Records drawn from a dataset

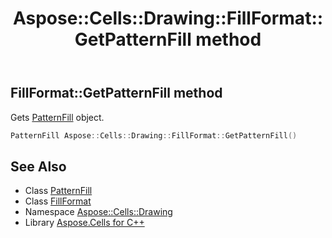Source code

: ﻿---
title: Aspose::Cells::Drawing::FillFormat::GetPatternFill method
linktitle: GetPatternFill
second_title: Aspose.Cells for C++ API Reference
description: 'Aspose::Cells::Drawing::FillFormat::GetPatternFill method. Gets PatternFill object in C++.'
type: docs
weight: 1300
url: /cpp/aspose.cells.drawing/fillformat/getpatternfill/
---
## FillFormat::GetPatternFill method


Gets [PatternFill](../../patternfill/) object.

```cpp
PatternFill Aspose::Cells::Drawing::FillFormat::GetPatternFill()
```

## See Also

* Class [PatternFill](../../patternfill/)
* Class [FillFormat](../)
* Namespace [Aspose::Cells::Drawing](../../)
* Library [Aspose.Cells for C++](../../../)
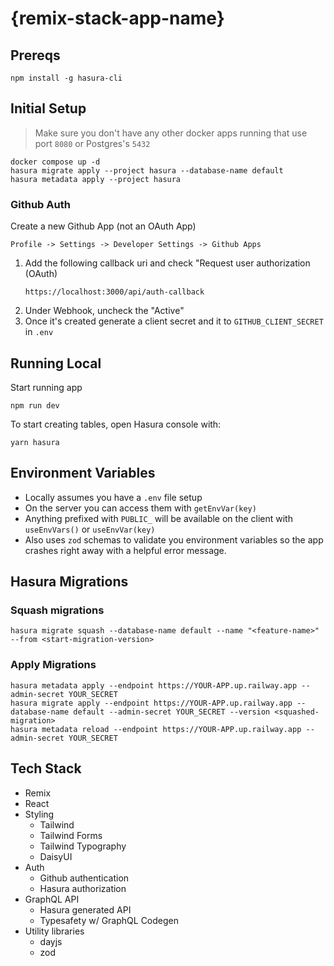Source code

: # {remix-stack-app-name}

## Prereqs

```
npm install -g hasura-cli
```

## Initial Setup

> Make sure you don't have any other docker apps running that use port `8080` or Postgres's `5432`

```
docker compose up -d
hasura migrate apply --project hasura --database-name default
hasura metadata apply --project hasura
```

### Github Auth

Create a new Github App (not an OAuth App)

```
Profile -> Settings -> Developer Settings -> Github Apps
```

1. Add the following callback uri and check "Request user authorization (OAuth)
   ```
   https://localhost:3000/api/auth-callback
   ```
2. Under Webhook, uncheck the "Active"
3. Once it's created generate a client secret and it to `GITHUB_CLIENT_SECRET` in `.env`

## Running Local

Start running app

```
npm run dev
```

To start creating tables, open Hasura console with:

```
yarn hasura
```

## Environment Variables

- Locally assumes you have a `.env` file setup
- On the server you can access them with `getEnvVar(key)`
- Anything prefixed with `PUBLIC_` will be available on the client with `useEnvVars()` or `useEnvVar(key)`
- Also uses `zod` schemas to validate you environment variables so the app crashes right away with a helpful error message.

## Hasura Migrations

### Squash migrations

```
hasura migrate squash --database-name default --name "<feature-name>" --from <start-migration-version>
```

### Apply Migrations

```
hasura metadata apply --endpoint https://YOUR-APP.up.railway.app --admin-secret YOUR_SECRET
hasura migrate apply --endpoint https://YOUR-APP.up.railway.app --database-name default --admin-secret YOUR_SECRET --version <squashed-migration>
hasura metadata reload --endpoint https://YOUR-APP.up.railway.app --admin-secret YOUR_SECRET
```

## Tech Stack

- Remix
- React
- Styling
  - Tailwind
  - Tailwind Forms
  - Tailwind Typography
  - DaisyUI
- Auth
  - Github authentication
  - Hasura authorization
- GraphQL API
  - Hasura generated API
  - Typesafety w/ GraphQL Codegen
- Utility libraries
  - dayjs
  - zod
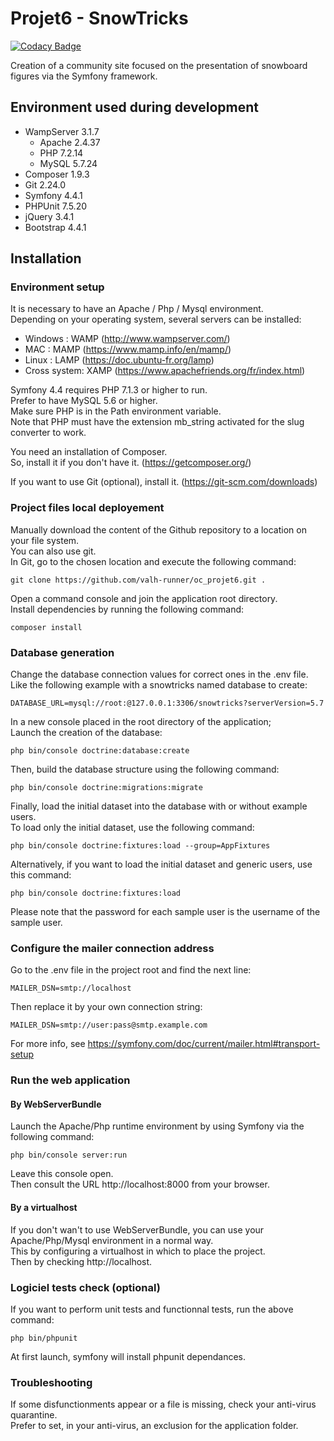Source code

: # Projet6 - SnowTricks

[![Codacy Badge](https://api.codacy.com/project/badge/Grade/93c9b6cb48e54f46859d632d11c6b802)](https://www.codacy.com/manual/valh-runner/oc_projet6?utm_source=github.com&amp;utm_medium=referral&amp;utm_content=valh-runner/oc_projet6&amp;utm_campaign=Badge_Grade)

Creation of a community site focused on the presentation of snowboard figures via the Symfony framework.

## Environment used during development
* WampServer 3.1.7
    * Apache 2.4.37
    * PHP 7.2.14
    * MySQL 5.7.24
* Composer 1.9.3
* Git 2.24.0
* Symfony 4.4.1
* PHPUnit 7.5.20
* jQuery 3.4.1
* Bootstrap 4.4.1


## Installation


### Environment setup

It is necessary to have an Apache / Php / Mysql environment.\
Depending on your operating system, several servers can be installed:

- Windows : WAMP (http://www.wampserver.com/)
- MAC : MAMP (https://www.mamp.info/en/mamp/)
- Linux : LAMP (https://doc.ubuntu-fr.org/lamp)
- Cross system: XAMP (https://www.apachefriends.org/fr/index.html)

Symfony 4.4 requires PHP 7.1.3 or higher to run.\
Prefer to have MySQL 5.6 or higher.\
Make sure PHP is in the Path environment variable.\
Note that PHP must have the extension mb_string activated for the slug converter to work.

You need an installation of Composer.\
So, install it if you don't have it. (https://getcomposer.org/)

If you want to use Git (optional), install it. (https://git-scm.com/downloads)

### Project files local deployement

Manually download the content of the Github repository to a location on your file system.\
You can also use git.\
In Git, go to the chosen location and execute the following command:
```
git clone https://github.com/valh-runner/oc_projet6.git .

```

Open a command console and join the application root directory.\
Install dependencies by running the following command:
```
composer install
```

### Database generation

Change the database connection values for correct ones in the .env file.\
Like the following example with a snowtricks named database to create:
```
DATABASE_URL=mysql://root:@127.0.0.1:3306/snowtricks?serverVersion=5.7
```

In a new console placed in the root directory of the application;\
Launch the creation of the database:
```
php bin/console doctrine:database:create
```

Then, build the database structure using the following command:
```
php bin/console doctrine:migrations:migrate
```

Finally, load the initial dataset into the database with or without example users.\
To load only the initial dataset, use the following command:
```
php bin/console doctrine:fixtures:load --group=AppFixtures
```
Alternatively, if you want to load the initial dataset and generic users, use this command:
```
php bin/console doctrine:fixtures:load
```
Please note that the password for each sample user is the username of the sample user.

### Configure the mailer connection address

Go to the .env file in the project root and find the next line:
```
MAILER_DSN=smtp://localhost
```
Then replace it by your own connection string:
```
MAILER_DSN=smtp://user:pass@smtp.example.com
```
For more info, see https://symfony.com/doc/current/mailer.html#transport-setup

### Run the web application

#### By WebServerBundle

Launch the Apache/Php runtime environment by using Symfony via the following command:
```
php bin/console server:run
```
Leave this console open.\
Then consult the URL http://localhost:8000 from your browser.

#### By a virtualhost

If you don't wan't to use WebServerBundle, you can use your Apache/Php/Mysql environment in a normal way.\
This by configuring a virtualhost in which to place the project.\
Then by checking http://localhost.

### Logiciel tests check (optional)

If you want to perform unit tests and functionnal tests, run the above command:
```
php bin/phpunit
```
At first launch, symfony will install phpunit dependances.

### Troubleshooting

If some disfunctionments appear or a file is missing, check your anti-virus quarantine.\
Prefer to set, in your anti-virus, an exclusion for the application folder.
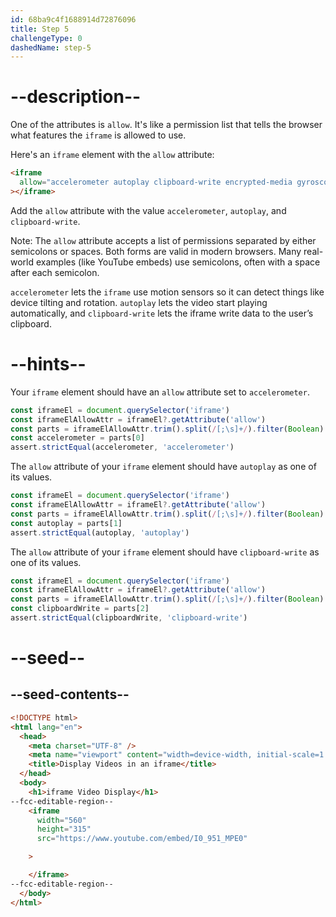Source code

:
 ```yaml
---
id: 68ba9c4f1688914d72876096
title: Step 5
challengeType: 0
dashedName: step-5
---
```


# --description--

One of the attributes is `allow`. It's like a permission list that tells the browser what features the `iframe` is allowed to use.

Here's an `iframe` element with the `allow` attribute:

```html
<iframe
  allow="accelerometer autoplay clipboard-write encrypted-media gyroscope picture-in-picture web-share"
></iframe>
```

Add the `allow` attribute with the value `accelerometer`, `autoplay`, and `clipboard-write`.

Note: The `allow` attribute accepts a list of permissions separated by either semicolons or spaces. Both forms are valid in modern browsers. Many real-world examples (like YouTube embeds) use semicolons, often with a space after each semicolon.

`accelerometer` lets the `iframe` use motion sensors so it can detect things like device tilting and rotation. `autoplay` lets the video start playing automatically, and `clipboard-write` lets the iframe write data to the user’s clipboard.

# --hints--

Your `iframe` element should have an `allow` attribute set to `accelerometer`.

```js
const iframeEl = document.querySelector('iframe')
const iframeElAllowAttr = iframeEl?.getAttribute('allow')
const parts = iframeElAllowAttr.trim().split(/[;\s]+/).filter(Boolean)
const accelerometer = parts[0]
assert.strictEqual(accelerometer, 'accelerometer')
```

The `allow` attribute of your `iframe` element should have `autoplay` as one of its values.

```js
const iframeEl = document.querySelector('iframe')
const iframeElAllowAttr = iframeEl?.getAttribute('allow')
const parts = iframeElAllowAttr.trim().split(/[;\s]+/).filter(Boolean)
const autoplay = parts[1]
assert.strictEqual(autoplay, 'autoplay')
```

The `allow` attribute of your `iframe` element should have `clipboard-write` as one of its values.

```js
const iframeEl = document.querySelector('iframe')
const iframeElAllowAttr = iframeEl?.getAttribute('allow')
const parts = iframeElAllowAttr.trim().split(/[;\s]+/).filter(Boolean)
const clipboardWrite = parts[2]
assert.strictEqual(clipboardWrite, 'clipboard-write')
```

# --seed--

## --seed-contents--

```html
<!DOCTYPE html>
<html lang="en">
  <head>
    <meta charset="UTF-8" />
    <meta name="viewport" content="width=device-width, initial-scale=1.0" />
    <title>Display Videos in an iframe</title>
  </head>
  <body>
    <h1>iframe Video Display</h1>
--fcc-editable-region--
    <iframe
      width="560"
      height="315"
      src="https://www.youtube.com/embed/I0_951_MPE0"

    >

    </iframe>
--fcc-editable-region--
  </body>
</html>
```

WORK TASK: Using the string "autoplay" as the search term, count the lines of the data above that hold it and report that number alone.

REPLY: 6